From page 19: > But all those other languages include explicit support for null ...

dllthomas · on Sept 9, 2015

A null pointer is a perfectly sensible implementation of an optional type.

jblandy · on Sept 9, 2015

And indeed, it's the representation Rust uses. When you have the type Option<T>, if Rust knows that a value of type T can never be zero (as is the case with pointer types), then the compiler uses zero as the machine-level representation for None, which indicates the absence of a value. I get into that a few paragraphs later.

What's important is that you can't use a value of type Option<T> as if it were T; you have to check it first. This is helpful for non-pointer types as well; I include an example of that.

Veedrac · on Sept 9, 2015

It's different from a traditional Option type, though, in that Option<Option<T>> is inexpressible, and that the distinction between map and flat_map is reduced.

jamii · on Sept 9, 2015

In case anyone thinks that's an academic point, this is exactly the reason who so many dynamic languages can't tell the difference between 'key is not in hashtable' and 'key is in hashtable with value null'. I constantly get bitten by this and similar confusions when writing javascript or clojure.

dllthomas · on Sept 9, 2015

Removing a layer of indirection when you had a reference type anyway is an optimization that runs into the issue that you describe. The obvious solution is to not apply it when null is already a valid inhabitant of that reference type.

Without collapsing that indirection, Option<Option<T>> is perfectly expressible:

    Just (Just foo): <ptr> -> <ptr> -> foo
    Just Nothing: <ptr> -> <0>
    Nothing: <0>

It's true that some languages expose "nullable references" as a distinct type and not a detail of representation, and it's true (... and sometimes obnoxious) that this doesn't layer as nicely (in particular, it's not a functor).

jblandy · on Sept 9, 2015

It may be worth pointing out that the `Option<T>` type in Rust doesn't inherently involve any pointers at all, assuming `T` is not a pointer type itself.

For example, `Option<i32>` is probably (the compiler gets to choose) going to be represented as two four-byte values: the discriminant, which distinguishes the `Some` and `None` cases, and then a space for the value `v`, for when the discriminant says we have `Some(v)`. Since zero is a perfectly fine value for an `i32`, we have to store the discriminant separately.
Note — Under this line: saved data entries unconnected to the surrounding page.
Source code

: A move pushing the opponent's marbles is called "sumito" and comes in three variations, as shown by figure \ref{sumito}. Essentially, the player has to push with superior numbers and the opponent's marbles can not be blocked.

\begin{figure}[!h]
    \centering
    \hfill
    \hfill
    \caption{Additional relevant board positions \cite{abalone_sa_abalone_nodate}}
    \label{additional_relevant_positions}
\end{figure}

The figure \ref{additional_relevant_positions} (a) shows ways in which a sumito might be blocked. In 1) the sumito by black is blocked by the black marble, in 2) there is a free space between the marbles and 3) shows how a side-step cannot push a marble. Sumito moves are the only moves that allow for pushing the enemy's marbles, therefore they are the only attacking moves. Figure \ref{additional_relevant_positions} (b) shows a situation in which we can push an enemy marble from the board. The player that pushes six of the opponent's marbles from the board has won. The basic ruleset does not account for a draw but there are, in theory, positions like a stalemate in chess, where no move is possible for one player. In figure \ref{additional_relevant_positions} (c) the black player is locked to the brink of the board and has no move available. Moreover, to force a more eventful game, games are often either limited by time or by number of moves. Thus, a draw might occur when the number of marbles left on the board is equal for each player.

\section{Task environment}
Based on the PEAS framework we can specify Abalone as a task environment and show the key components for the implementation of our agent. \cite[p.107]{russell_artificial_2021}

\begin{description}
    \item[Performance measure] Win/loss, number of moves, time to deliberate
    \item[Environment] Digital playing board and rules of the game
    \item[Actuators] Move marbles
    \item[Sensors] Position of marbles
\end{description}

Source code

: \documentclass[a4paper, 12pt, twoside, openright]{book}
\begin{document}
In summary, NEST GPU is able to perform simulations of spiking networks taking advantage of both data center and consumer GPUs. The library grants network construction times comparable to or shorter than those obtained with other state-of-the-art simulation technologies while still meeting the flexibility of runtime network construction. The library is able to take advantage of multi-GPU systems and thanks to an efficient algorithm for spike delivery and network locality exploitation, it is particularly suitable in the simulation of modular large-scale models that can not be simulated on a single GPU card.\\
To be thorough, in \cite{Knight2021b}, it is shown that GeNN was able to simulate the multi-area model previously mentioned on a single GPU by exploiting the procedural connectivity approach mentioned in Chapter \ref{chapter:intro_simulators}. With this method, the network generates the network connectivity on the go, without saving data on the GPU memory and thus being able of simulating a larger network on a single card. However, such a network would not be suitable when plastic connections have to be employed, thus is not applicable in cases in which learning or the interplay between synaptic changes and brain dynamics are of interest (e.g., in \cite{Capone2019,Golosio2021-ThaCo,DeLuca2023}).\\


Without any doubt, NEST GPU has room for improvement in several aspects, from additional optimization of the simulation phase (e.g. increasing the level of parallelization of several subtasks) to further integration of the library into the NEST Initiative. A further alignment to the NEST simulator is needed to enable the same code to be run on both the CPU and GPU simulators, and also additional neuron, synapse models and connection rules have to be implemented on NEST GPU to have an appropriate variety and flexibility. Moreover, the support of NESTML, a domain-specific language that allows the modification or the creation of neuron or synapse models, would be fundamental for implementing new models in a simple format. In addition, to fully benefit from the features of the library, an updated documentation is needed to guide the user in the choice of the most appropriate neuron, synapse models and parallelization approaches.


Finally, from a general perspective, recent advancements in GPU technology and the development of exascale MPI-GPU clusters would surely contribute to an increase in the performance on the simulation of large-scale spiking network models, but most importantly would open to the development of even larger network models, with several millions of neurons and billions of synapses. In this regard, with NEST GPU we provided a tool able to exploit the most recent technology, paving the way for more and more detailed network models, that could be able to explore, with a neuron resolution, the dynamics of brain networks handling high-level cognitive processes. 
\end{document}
But note that this is just a flat eight-byte value. There's no heap allocation involved. It's just as if you'd written in C:

    struct O { enum { Some, None } discriminant; int32_t value };

I compiled a program that uses `Option<Option<i32>>`, and looked at the DWARF debugging info to see what the compiler did with it. It seems to represent this as a twelve-byte value: four bytes for the discriminant for the outer `Option`, followed an eight-byte `Option<i32>` value laid out as before. Since you can get the address of a value held by an enum, I guess this makes sense; the compiler can't combine the discriminants or do anything clever like that.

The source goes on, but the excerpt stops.